**Exercise objective:**
Find the word "will" in the listing; pull out each line holding it.

**The data:**

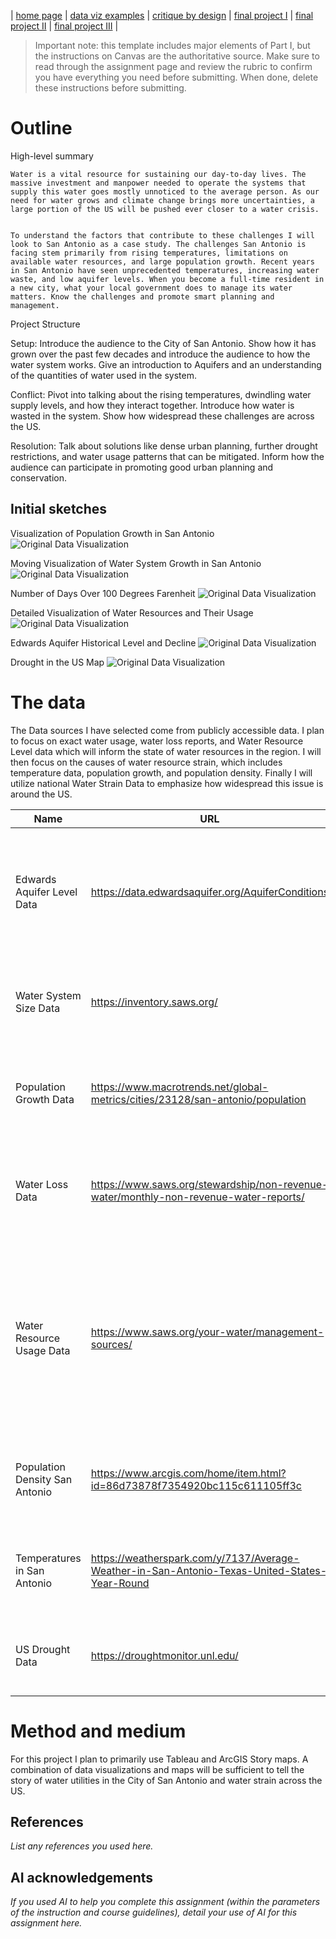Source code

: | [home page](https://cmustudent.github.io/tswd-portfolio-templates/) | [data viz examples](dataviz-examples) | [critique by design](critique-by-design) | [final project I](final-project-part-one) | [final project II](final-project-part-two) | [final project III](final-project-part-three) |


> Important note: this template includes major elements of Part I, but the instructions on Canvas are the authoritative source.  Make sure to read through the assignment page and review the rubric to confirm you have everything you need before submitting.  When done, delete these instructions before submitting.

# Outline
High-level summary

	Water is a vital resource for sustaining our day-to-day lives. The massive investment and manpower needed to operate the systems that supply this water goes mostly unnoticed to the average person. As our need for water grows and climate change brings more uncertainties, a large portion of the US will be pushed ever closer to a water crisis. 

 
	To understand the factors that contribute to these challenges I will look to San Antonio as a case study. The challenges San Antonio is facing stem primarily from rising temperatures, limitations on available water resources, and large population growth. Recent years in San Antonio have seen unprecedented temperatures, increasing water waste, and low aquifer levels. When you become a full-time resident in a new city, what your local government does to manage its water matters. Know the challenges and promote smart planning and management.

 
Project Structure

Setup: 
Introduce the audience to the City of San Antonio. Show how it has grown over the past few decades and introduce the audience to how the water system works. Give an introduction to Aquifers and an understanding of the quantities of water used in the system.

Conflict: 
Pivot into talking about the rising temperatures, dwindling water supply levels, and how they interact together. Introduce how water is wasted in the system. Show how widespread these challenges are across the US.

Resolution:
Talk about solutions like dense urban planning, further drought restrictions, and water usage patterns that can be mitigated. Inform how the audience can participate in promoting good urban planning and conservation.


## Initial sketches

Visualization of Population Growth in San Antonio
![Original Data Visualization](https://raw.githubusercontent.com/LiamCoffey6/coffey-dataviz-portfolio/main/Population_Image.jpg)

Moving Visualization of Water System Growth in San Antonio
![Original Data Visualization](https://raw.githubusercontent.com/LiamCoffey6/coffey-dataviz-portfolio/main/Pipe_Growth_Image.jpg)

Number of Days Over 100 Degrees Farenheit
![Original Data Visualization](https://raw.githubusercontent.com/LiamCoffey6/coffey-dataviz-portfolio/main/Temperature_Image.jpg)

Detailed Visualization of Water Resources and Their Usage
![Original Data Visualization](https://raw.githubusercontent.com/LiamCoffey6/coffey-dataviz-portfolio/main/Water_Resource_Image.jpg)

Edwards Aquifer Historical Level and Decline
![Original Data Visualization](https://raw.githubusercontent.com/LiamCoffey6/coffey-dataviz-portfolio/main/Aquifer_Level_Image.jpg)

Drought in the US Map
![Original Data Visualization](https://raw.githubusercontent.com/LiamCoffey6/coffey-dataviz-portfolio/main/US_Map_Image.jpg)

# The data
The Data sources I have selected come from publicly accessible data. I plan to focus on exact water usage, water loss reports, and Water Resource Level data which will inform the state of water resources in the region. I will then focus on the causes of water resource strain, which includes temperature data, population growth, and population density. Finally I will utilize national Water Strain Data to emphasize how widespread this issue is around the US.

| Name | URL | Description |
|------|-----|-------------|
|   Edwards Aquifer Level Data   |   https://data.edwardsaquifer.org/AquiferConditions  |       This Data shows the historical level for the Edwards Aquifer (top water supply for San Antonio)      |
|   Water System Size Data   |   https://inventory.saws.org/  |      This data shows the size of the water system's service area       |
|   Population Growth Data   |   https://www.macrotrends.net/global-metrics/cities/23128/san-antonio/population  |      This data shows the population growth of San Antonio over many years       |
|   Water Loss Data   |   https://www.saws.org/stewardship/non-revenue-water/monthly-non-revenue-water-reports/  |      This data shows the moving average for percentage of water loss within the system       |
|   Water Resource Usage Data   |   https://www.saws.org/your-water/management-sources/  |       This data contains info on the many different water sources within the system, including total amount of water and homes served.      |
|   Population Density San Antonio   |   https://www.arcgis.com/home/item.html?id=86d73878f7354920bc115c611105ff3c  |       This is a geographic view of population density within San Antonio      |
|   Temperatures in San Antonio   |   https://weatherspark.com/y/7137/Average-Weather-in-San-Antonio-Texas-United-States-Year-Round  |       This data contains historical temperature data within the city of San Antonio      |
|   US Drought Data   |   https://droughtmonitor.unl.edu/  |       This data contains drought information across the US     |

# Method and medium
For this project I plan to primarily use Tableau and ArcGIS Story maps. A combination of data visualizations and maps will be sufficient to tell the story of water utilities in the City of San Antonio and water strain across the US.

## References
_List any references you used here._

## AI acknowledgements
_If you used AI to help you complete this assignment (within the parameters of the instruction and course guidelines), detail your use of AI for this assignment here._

==

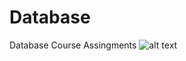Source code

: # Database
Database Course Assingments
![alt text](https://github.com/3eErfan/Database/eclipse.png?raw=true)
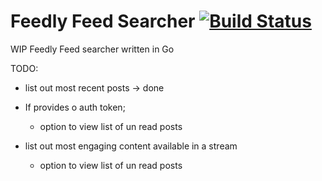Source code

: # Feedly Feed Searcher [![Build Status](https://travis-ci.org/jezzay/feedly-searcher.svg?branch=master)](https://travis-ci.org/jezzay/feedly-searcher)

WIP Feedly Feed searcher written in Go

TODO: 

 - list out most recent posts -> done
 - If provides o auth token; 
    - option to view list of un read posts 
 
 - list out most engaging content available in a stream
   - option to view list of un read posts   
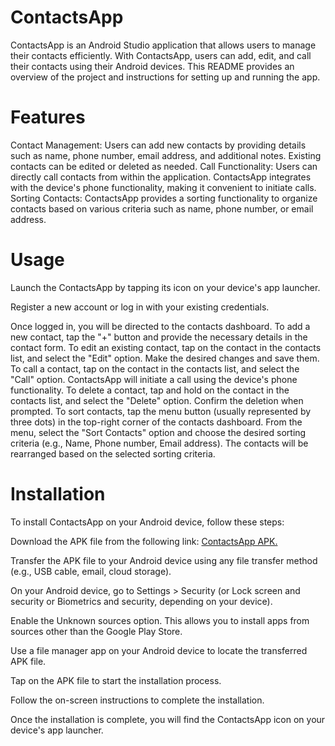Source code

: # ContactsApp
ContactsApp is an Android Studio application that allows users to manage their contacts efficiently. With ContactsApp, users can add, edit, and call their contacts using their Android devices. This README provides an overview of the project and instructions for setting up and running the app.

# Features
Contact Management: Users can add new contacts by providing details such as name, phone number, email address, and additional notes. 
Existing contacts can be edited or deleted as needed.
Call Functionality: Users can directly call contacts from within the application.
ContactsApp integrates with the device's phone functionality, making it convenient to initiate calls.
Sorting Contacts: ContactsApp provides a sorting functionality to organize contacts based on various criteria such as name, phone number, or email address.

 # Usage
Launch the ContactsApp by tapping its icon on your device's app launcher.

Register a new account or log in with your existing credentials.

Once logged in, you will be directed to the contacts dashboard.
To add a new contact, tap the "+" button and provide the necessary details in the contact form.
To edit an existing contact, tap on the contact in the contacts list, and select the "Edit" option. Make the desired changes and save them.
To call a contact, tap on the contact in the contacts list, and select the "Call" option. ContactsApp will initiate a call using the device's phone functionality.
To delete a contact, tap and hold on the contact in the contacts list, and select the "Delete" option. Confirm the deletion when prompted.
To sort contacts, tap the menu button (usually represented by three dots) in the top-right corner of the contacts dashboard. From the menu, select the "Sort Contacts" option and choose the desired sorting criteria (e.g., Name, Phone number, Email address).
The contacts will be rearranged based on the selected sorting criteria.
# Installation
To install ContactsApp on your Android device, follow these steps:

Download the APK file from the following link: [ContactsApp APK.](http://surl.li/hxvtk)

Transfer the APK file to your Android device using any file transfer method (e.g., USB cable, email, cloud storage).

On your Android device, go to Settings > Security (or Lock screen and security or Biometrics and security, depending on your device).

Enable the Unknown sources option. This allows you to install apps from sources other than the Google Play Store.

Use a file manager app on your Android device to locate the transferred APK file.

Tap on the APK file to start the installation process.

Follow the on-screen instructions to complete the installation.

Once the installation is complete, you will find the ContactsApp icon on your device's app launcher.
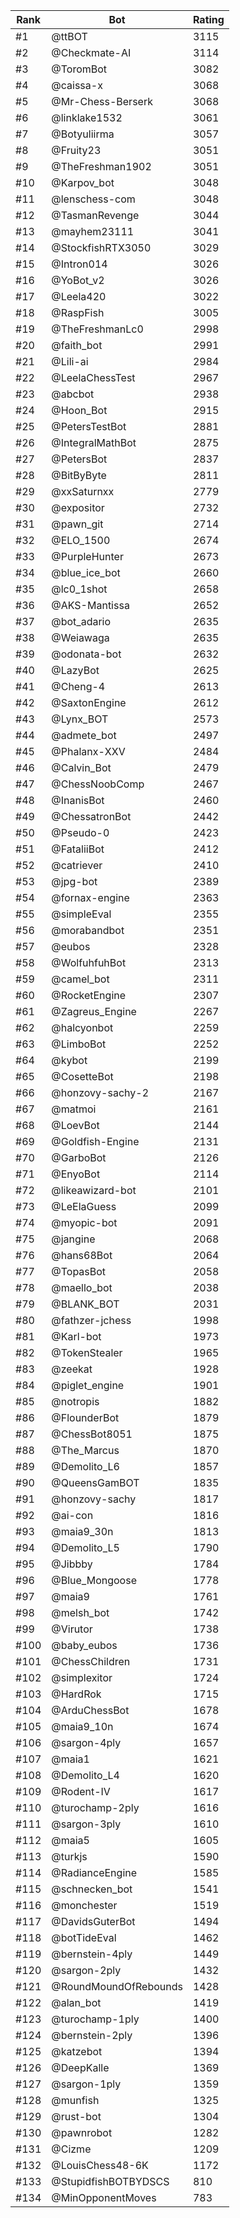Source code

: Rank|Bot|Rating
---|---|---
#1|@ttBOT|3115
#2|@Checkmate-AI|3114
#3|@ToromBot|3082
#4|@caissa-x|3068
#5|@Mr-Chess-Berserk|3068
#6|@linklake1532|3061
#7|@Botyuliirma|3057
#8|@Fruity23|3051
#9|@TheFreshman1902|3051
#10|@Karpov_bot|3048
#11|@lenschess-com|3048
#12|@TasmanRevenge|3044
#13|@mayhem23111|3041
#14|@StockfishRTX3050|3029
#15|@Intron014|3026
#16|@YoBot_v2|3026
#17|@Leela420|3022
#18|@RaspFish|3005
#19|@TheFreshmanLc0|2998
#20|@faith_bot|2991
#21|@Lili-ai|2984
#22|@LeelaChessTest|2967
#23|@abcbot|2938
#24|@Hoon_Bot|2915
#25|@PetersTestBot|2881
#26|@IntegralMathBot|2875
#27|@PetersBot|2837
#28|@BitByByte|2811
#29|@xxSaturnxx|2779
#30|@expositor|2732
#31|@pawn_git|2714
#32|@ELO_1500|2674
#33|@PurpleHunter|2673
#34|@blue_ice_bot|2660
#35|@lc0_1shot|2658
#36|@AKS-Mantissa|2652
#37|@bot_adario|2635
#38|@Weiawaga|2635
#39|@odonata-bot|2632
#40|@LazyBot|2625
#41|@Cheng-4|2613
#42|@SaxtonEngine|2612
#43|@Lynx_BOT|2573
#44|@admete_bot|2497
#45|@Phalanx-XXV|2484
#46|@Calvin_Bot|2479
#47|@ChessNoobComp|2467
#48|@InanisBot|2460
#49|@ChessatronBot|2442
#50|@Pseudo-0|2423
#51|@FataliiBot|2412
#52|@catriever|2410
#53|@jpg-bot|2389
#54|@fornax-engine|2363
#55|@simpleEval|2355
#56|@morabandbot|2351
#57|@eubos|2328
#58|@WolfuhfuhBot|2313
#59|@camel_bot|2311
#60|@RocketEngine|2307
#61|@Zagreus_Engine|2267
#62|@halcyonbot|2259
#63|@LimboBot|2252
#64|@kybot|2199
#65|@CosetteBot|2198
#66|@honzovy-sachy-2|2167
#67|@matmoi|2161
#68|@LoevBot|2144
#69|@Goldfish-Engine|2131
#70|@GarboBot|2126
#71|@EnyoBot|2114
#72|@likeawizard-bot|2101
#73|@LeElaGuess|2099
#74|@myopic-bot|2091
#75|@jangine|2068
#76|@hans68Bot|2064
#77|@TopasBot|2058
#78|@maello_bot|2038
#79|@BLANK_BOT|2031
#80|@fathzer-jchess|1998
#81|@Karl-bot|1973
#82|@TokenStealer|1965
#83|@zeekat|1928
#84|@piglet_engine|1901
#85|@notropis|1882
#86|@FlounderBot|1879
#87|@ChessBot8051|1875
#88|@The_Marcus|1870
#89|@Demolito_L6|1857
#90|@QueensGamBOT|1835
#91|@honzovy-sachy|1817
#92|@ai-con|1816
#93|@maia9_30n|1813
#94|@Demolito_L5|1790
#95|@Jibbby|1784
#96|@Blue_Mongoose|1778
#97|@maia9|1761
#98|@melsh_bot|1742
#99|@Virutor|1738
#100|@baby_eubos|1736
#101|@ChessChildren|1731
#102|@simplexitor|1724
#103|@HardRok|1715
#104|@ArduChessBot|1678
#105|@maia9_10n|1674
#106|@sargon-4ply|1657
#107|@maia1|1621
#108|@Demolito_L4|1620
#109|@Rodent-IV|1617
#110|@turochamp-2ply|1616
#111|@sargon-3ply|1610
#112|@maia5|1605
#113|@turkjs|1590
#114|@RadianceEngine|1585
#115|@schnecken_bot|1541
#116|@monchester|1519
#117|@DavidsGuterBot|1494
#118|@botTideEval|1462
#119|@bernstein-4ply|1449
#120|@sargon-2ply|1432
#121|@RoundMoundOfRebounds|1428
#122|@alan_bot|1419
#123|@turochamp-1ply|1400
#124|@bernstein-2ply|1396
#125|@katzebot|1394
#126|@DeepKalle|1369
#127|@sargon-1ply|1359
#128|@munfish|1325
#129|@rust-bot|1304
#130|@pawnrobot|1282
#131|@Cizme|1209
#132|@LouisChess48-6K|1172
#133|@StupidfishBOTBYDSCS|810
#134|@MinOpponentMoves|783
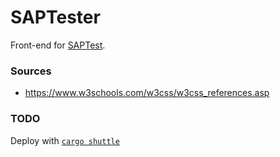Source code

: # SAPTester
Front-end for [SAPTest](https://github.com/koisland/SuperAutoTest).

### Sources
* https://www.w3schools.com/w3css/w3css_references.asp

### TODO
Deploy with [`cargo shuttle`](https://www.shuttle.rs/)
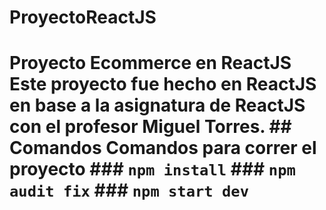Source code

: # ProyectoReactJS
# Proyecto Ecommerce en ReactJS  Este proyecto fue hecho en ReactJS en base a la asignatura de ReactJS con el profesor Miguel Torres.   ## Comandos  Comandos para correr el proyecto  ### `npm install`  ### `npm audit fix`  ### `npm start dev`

**Response:**
	Water is a vital resource for sustaining our day-to-day lives. The massive investment and manpower needed to operate the systems that supply this water goes mostly unnoticed to the average person. As our need for water grows and climate change brings more uncertainties, a large portion of the US will be pushed ever closer to a water crisis. 
	To understand the factors that contribute to these challenges I will look to San Antonio as a case study. The challenges San Antonio is facing stem primarily from rising temperatures, limitations on available water resources, and large population growth. Recent years in San Antonio have seen unprecedented temperatures, increasing water waste, and low aquifer levels. When you become a full-time resident in a new city, what your local government does to manage its water matters. Know the challenges and promote smart planning and management.
The Data sources I have selected come from publicly accessible data. I plan to focus on exact water usage, water loss reports, and Water Resource Level data which will inform the state of water resources in the region. I will then focus on the causes of water resource strain, which includes temperature data, population growth, and population density. Finally I will utilize national Water Strain Data to emphasize how widespread this issue is around the US.
For this project I plan to primarily use Tableau and ArcGIS Story maps. A combination of data visualizations and maps will be sufficient to tell the story of water utilities in the City of San Antonio and water strain across the US.
Once logged in, you will be directed to the contacts dashboard.
To call a contact, tap on the contact in the contacts list, and select the "Call" option. ContactsApp will initiate a call using the device's phone functionality.
The contacts will be rearranged based on the selected sorting criteria.
Once the installation is complete, you will find the ContactsApp icon on your device's app launcher.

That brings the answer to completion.